# FS: Cheap Large Discus



## Dogface Puffer (Oct 7, 2015)

5.5-6" Discus

1x Brilliant Blue *was* $85 *now* $75
2x Original Pigeon Blood $65/ea (pair for $100) They are a possible pair, always swimming together and one chases only the odd blue one during feeding.

Eating Hikari Bloodworm.
Below are photos of them the day after tank transfer so they were naturally stressed. To see updated photos look a few posts below!


----------



## phillyko (Jul 3, 2014)

To be honest I think you should just give someone them so they don't die because in their current state I don't even know if they would survive any more stress


----------



## mboesiger (Dec 8, 2014)

These discus are not cheap for what condition they are in. They look incredibly stressed out. So beware any buyers.


----------



## Dogface Puffer (Oct 7, 2015)

They were stressed when i took the photos the day after i transferred them from a dirtier environment to this tank. They are now eating well, perky, and healing up nicely.


----------



## phillyko (Jul 3, 2014)

Ok well if you change your mind, I have space in my 55.
I can pay a bit but not your asking price and if you want I can trade you a Light


----------



## Wabubeh (Mar 20, 2015)

I got a coralife light 36" dual light.

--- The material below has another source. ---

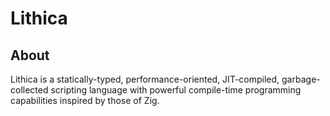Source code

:# Lithica

## About

Lithica is a statically-typed, performance-oriented, JIT-compiled, garbage-collected scripting language with powerful compile-time programming capabilities inspired by those of Zig.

For trade if you want for those discus.


----------



## Dogface Puffer (Oct 7, 2015)

Just looking for cash atm, thanks. I will update with a few better photos if they are still here in the coming days, they look noticeably better. Eating bloodworm like monsters!


----------



## Dogface Puffer (Oct 7, 2015)

The three discus are still available.
Here are some updated photos of them. They are doing *amazing*!


----------



## mboesiger (Dec 8, 2014)

does the one at the back always have those black spots all over?


----------



## Dogface Puffer (Oct 7, 2015)

Yeah, it's been a week and his peppering is still strong as before.


----------



## Dogface Puffer (Oct 7, 2015)

bump......


----------



## mboesiger (Dec 8, 2014)

How low would you be willing to drop the price? What part of richmond are you in?


----------